WayneLigon
Adventurer
Part the first:
The concept of a modern-day person seeming like a "wizard" when thrown back in time is a bit of a trope in fiction. But what would really happen?
Say you were thrown back in time, at least 100 years, would your modern skills and knowledge be helpful to you? Would you thrive in such a scenario? Or are your modern skills and knowledge pretty much a waste in a time before electronic technology? How about 1,000 years?
'Thrown back' seems to imply something that happens suddenly and without consent. In that case, I'm likely screwed without a substantial bit of luck. If I emerge in 1913, I'm basically unskilled labor, excepting the ability to read and write at the post-grad level. I know about a lot of stuff but I have few practical skills. Sure, I know the basics of Relativity and a bunch of other stuff but I don't have the mathematical underpinning to actually put it to use or prove what I 'know'. At best, I might get a publisher interested in pulp stories or something and only in my dotage would I be hailed by geeks around the world as the 'guy who really predicted everything we know'.
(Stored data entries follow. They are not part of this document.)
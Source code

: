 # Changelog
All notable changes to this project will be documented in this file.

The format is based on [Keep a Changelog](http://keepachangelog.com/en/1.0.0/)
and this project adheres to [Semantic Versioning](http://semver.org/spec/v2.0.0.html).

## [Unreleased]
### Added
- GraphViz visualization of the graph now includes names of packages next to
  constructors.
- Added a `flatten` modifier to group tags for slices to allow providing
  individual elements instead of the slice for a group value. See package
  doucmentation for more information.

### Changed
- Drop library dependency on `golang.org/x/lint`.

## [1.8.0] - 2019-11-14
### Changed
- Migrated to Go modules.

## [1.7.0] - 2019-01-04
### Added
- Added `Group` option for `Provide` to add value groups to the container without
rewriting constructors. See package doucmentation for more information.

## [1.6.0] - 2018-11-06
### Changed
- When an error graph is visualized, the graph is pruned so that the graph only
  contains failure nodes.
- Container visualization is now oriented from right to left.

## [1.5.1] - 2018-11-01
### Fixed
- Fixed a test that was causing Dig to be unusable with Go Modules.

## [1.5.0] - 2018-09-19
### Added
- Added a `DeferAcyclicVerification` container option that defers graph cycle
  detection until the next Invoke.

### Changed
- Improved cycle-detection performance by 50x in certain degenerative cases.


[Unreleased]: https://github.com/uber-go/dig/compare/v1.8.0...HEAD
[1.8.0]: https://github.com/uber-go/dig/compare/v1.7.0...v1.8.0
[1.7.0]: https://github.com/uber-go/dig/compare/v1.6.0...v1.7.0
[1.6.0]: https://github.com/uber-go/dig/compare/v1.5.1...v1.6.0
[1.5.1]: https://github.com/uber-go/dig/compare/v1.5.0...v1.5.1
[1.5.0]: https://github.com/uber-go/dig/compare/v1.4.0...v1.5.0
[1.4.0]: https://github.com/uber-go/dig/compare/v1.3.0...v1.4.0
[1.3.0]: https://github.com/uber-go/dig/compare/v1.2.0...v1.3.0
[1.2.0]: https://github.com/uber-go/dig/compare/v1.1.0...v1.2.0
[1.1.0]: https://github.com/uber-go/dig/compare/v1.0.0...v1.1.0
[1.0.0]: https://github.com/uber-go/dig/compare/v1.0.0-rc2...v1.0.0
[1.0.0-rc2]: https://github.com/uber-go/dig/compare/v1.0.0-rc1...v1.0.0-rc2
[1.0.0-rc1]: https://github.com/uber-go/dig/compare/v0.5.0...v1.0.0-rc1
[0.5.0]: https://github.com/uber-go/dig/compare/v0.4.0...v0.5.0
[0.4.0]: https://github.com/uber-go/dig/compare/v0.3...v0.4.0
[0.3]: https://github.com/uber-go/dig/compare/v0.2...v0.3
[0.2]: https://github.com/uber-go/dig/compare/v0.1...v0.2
Given, say, a year of prep time, though? Or the ability to carry even modest amount of cargo other than my skin and bones? If luck broke my way and I didn't die from a primitive doctor fooling around in my insides, I'd have a level of wealth that would beggar the imagination and the power that such a thing brings.
1,000 years in the past? Dead within hours, most likely.
Part the second:
Say you were going to travel to the future, (suspended animation, a time machine, whatever mechanic you want), how far into the future would you have to go to reach something "futuristic," something truly alien to what you live in now?
If the promise of the biological revolution pays off, about 150-200 years. Even if not, in 200 years our culture might well be something unrecognizable.
Part the third:
If you were going to reach back in time and yank someone, (at least of average or better intelligence, and middle aged), forward to this day and age, how far back-to-forward would you have to bring someone to have them completely out of their world? Would someone from 1913 (100 years ago) be able to come "up to speed" with our world today? How about someone from 1813?
I think anyone reasonably intelligent and intellectually flexible could come up to speed within a year or so and be able to do pretty much anything a modern human can do, language barriers aside. Take a kid from the Ice Age and plop him down here, inside of a year he'll be fussing about his iPod and showing girls the cool scar from when a sabertoothed cat almost got him.